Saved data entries
--

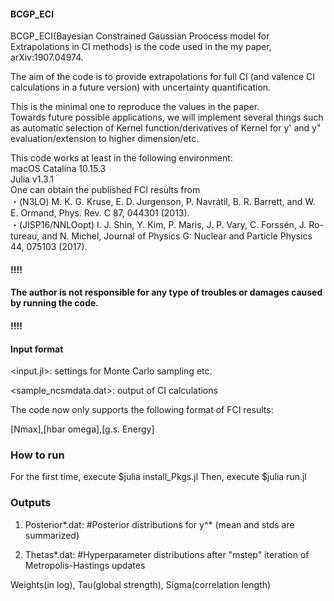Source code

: #### BCGP_ECI
BCGP_ECI(Bayesian Constrained Gaussian Proocess model for Extrapolations in CI methods) is the code used in the my paper, arXiv:1907.04974.

The aim of the code is to provide extrapolations for full CI (and valence CI calculations in a future version) with uncertainty quantification.

This is the minimal one to reproduce the values in the paper.  
Towards future possible applications, we will implement several things such as automatic selection of Kernel function/derivatives of Kernel for y' and y" evaluation/extension to higher dimension/etc.

This code works at least in the following environment:  
macOS Catalina 10.15.3  
Julia v1.3.1  
One can obtain the published FCI results from  
・(N3LO) M. K. G. Kruse, E. D. Jurgenson, P. Navrátil, B. R. Barrett, and W. E. Ormand, Phys. Rev. C 87, 044301 (2013).  
・(JISP16/NNLOopt) I. J. Shin, Y. Kim, P. Maris, J. P. Vary, C. Forssén, J. Ro- tureau, and N. Michel, Journal of Physics G: Nuclear and Particle Physics 44, 075103 (2017).  

#### !!!!
#### The author is not responsible for any type of troubles or damages caused by running the code.
#### !!!!


#### Input format
<input.jl>: settings for Monte Carlo sampling etc.

<sample_ncsmdata.dat>: output of CI calculations

The code now only supports the following format of FCI results:

[Nmax],[hbar omega],[g.s. Energy]

### How to run
For the first time, execute $julia install_Pkgs.jl 
Then, execute $julia run.jl

### Outputs
1. Posterior*.dat:      #Posterior distributions for y^* (mean and stds are summarized)

2. Thetas*.dat:         #Hyperparameter distributions after "mstep" iteration of Metropolis-Hastings updates

Weights(in log), Tau(global strength), Sigma(correlation length)
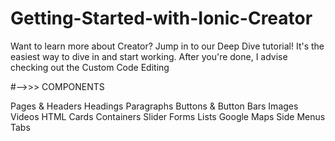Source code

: # Getting-Started-with-Ionic-Creator
Want to learn more about Creator? Jump in to our Deep Dive tutorial! It's the easiest way to dive in and start working. After you're done, I advise checking out the Custom Code Editing 

#-->>> COMPONENTS

Pages & Headers
Headings
Paragraphs
Buttons & Button Bars
Images
Videos
HTML
Cards
Containers
Slider
Forms
Lists
Google Maps
Side Menus
Tabs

--

## Exercise directions
If a line above includes the word "format", count it; then give the final number by itself.

## Result
2